Recorded data:
◆ ◆ ◆
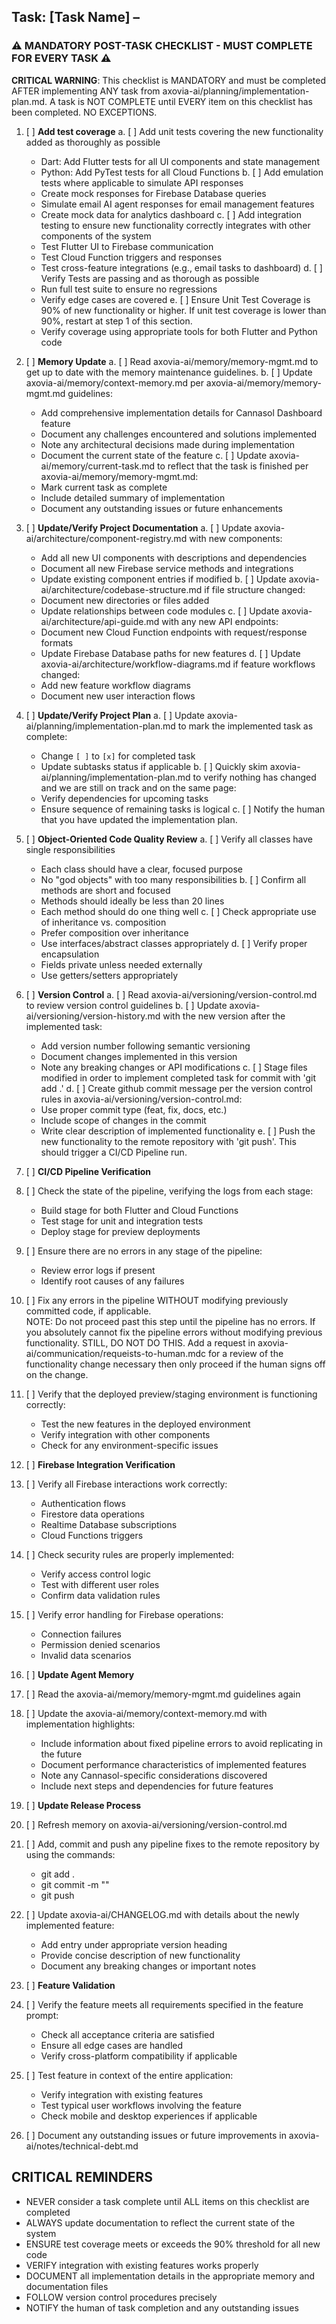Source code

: ## Task: [Task Name] – <Brief Description>

### ⚠️ MANDATORY POST-TASK CHECKLIST - MUST COMPLETE FOR EVERY TASK ⚠️

**CRITICAL WARNING**: This checklist is MANDATORY and must be completed AFTER implementing ANY task from axovia-ai/planning/implementation-plan.md. A task is NOT COMPLETE until EVERY item on this checklist has been completed. NO EXCEPTIONS.

1. [ ] **Add test coverage**
  a. [ ] Add unit tests covering the new functionality added as thoroughly as possible
     - Dart: Add Flutter tests for all UI components and state management
     - Python: Add PyTest tests for all Cloud Functions
  b. [ ] Add emulation tests where applicable to simulate API responses
     - Create mock responses for Firebase Database queries
     - Simulate email AI agent responses for email management features
     - Create mock data for analytics dashboard
  c. [ ] Add integration testing to ensure new functionality correctly integrates with other components of the system
     - Test Flutter UI to Firebase communication
     - Test Cloud Function triggers and responses
     - Test cross-feature integrations (e.g., email tasks to dashboard)
  d. [ ] Verify Tests are passing and as thorough as possible
     - Run full test suite to ensure no regressions
     - Verify edge cases are covered
  e. [ ] Ensure Unit Test Coverage is 90% of new functionality or higher. If unit test coverage is lower than 90%, restart at step 1 of this section.
     - Verify coverage using appropriate tools for both Flutter and Python code

2. [ ] **Memory Update**
  a. [ ] Read axovia-ai/memory/memory-mgmt.md to get up to date with the memory maintenance guidelines.
  b. [ ] Update axovia-ai/memory/context-memory.md per axovia-ai/memory/memory-mgmt.md guidelines:
     - Add comprehensive implementation details for Cannasol Dashboard feature
     - Document any challenges encountered and solutions implemented
     - Note any architectural decisions made during implementation
     - Document the current state of the feature
  c. [ ] Update axovia-ai/memory/current-task.md to reflect that the task is finished per axovia-ai/memory/memory-mgmt.md:
     - Mark current task as complete
     - Include detailed summary of implementation
     - Document any outstanding issues or future enhancements

3. [ ] **Update/Verify Project Documentation**
  a. [ ] Update axovia-ai/architecture/component-registry.md with new components:
     - Add all new UI components with descriptions and dependencies
     - Document all new Firebase service methods and integrations
     - Update existing component entries if modified
  b. [ ] Update axovia-ai/architecture/codebase-structure.md if file structure changed:
     - Document new directories or files added
     - Update relationships between code modules
  c. [ ] Update axovia-ai/architecture/api-guide.md with any new API endpoints:
     - Document new Cloud Function endpoints with request/response formats
     - Update Firebase Database paths for new features
  d. [ ] Update axovia-ai/architecture/workflow-diagrams.md if feature workflows changed:
     - Add new feature workflow diagrams
     - Document new user interaction flows

4. [ ] **Update/Verify Project Plan**
  a. [ ] Update axovia-ai/planning/implementation-plan.md to mark the implemented task as complete:
     - Change `[ ]` to `[x]` for completed task
     - Update subtasks status if applicable
  b. [ ] Quickly skim axovia-ai/planning/implementation-plan.md to verify nothing has changed and we are still on track and on the same page:
     - Verify dependencies for upcoming tasks
     - Ensure sequence of remaining tasks is logical
  c. [ ] Notify the human that you have updated the implementation plan.

5. [ ] **Object-Oriented Code Quality Review**
  a. [ ] Verify all classes have single responsibilities
     - Each class should have a clear, focused purpose
     - No "god objects" with too many responsibilities
  b. [ ] Confirm all methods are short and focused
     - Methods should ideally be less than 20 lines
     - Each method should do one thing well
  c. [ ] Check appropriate use of inheritance vs. composition
     - Prefer composition over inheritance
     - Use interfaces/abstract classes appropriately
  d. [ ] Verify proper encapsulation
     - Fields private unless needed externally
     - Use getters/setters appropriately

6. [ ] **Version Control**
  a. [ ] Read axovia-ai/versioning/version-control.md to review version control guidelines
  b. [ ] Update axovia-ai/versioning/version-history.md with the new version after the implemented task:
     - Add version number following semantic versioning
     - Document changes implemented in this version
     - Note any breaking changes or API modifications
  c. [ ] Stage files modified in order to implement completed task for commit with 'git add .'
  d. [ ] Create github commit message per the version control rules in axovia-ai/versioning/version-control.md:
     - Use proper commit type (feat, fix, docs, etc.)
     - Include scope of changes in the commit
     - Write clear description of implemented functionality
  e. [ ] Push the new functionality to the remote repository with 'git push'. This should trigger a CI/CD Pipeline run.

7. [ ] **CI/CD Pipeline Verification**
  1. [ ] Check the state of the pipeline, verifying the logs from each stage:
     - Build stage for both Flutter and Cloud Functions
     - Test stage for unit and integration tests
     - Deploy stage for preview deployments
  2. [ ] Ensure there are no errors in any stage of the pipeline:
     - Review error logs if present
     - Identify root causes of any failures
  3. [ ] Fix any errors in the pipeline WITHOUT modifying previously committed code, if applicable.  
     NOTE: Do not proceed past this step until the pipeline has no errors. If you absolutely cannot fix the pipeline errors without modifying previous functionality. STILL, DO NOT DO THIS. Add a request in axovia-ai/communication/requeists-to-human.mdc for a review of the functionality change necessary then only proceed if the human signs off on the change.
  4. [ ] Verify that the deployed preview/staging environment is functioning correctly:
     - Test the new features in the deployed environment
     - Verify integration with other components
     - Check for any environment-specific issues

8. [ ] **Firebase Integration Verification**
  1. [ ] Verify all Firebase interactions work correctly:
     - Authentication flows
     - Firestore data operations
     - Realtime Database subscriptions
     - Cloud Functions triggers
  2. [ ] Check security rules are properly implemented:
     - Verify access control logic
     - Test with different user roles
     - Confirm data validation rules
  3. [ ] Verify error handling for Firebase operations:
     - Connection failures
     - Permission denied scenarios
     - Invalid data scenarios

9. [ ] **Update Agent Memory**
  1. [ ] Read the axovia-ai/memory/memory-mgmt.md guidelines again
  2. [ ] Update the axovia-ai/memory/context-memory.md with implementation highlights:
     - Include information about fixed pipeline errors to avoid replicating in the future
     - Document performance characteristics of implemented features
     - Note any Cannasol-specific considerations discovered
     - Include next steps and dependencies for future features

10. [ ] **Update Release Process**
  1. [ ] Refresh memory on axovia-ai/versioning/version-control.md
  2. [ ] Add, commit and push any pipeline fixes to the remote repository by using the commands: 
     - git add .
     - git commit -m "<commit msg per versioning guidelines>"
     - git push
  3. [ ] Update axovia-ai/CHANGELOG.md with details about the newly implemented feature:
     - Add entry under appropriate version heading
     - Provide concise description of new functionality
     - Document any breaking changes or important notes

11. [ ] **Feature Validation**
  1. [ ] Verify the feature meets all requirements specified in the feature prompt:
     - Check all acceptance criteria are satisfied
     - Ensure all edge cases are handled
     - Verify cross-platform compatibility if applicable
  2. [ ] Test feature in context of the entire application:
     - Verify integration with existing features
     - Test typical user workflows involving the feature
     - Check mobile and desktop experiences if applicable
  3. [ ] Document any outstanding issues or future improvements in axovia-ai/notes/technical-debt.md

## CRITICAL REMINDERS

- NEVER consider a task complete until ALL items on this checklist are completed
- ALWAYS update documentation to reflect the current state of the system
- ENSURE test coverage meets or exceeds the 90% threshold for all new code
- VERIFY integration with existing features works properly
- DOCUMENT all implementation details in the appropriate memory and documentation files
- FOLLOW version control procedures precisely
- NOTIFY the human of task completion and any outstanding issues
◆ ◆ ◆
EXERCISE:
From the entries above, give again exactly the lines running from the line with "- Verify integration with other" to the line with "3. [ ] Document"; include both of those lines.

RESULT OF THIS EXERCISE:
     - Verify integration with other components
     - Check for any environment-specific issues

8. [ ] **Firebase Integration Verification**
  1. [ ] Verify all Firebase interactions work correctly:
     - Authentication flows
     - Firestore data operations
     - Realtime Database subscriptions
     - Cloud Functions triggers
  2. [ ] Check security rules are properly implemented:
     - Verify access control logic
     - Test with different user roles
     - Confirm data validation rules
  3. [ ] Verify error handling for Firebase operations:
     - Connection failures
     - Permission denied scenarios
     - Invalid data scenarios

9. [ ] **Update Agent Memory**
  1. [ ] Read the axovia-ai/memory/memory-mgmt.md guidelines again
  2. [ ] Update the axovia-ai/memory/context-memory.md with implementation highlights:
     - Include information about fixed pipeline errors to avoid replicating in the future
     - Document performance characteristics of implemented features
     - Note any Cannasol-specific considerations discovered
     - Include next steps and dependencies for future features

10. [ ] **Update Release Process**
  1. [ ] Refresh memory on axovia-ai/versioning/version-control.md
  2. [ ] Add, commit and push any pipeline fixes to the remote repository by using the commands: 
     - git add .
     - git commit -m "<commit msg per versioning guidelines>"
     - git push
  3. [ ] Update axovia-ai/CHANGELOG.md with details about the newly implemented feature:
     - Add entry under appropriate version heading
     - Provide concise description of new functionality
     - Document any breaking changes or important notes

11. [ ] **Feature Validation**
  1. [ ] Verify the feature meets all requirements specified in the feature prompt:
     - Check all acceptance criteria are satisfied
     - Ensure all edge cases are handled
     - Verify cross-platform compatibility if applicable
  2. [ ] Test feature in context of the entire application:
     - Verify integration with existing features
     - Test typical user workflows involving the feature
     - Check mobile and desktop experiences if applicable
  3. [ ] Document any outstanding issues or future improvements in axovia-ai/notes/technical-debt.md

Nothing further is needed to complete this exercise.